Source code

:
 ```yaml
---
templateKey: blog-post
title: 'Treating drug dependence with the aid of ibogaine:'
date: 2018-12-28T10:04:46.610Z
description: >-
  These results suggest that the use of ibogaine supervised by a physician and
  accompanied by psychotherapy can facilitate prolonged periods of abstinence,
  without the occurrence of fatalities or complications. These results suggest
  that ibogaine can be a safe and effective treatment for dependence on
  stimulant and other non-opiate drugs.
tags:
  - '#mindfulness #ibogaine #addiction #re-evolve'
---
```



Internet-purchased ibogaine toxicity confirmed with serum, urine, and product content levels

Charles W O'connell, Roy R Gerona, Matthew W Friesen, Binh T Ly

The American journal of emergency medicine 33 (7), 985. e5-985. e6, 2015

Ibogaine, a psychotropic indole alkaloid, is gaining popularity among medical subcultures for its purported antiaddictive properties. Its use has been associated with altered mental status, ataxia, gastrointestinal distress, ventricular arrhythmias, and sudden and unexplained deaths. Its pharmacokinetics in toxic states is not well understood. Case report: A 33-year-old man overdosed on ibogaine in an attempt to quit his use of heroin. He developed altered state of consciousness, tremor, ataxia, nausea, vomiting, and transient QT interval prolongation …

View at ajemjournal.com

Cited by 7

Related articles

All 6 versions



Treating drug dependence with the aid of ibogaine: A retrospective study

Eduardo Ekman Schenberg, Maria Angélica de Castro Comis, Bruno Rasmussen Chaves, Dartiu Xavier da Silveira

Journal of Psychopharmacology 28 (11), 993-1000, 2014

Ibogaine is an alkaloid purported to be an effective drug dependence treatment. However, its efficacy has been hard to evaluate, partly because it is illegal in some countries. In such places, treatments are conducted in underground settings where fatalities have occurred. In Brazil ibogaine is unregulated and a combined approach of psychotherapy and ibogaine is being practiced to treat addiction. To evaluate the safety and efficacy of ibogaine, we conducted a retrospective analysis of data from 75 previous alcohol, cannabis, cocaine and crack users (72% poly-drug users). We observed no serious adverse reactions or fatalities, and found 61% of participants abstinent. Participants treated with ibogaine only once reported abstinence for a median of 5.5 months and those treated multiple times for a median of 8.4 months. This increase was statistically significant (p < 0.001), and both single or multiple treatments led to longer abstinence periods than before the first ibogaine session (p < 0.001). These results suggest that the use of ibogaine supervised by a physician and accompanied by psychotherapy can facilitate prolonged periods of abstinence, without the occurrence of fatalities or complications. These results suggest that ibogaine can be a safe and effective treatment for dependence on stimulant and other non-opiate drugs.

☆ ☆ ☆

## What is expected
All lines from the one with "Treating drug dependence with the aid of ibogaine: A" to the end of the listing are to be printed exactly as given, both ends included.

## Result below
Treating drug dependence with the aid of ibogaine: A retrospective study

Eduardo Ekman Schenberg, Maria Angélica de Castro Comis, Bruno Rasmussen Chaves, Dartiu Xavier da Silveira

Journal of Psychopharmacology 28 (11), 993-1000, 2014

Ibogaine is an alkaloid purported to be an effective drug dependence treatment. However, its efficacy has been hard to evaluate, partly because it is illegal in some countries. In such places, treatments are conducted in underground settings where fatalities have occurred. In Brazil ibogaine is unregulated and a combined approach of psychotherapy and ibogaine is being practiced to treat addiction. To evaluate the safety and efficacy of ibogaine, we conducted a retrospective analysis of data from 75 previous alcohol, cannabis, cocaine and crack users (72% poly-drug users). We observed no serious adverse reactions or fatalities, and found 61% of participants abstinent. Participants treated with ibogaine only once reported abstinence for a median of 5.5 months and those treated multiple times for a median of 8.4 months. This increase was statistically significant (p < 0.001), and both single or multiple treatments led to longer abstinence periods than before the first ibogaine session (p < 0.001). These results suggest that the use of ibogaine supervised by a physician and accompanied by psychotherapy can facilitate prolonged periods of abstinence, without the occurrence of fatalities or complications. These results suggest that ibogaine can be a safe and effective treatment for dependence on stimulant and other non-opiate drugs.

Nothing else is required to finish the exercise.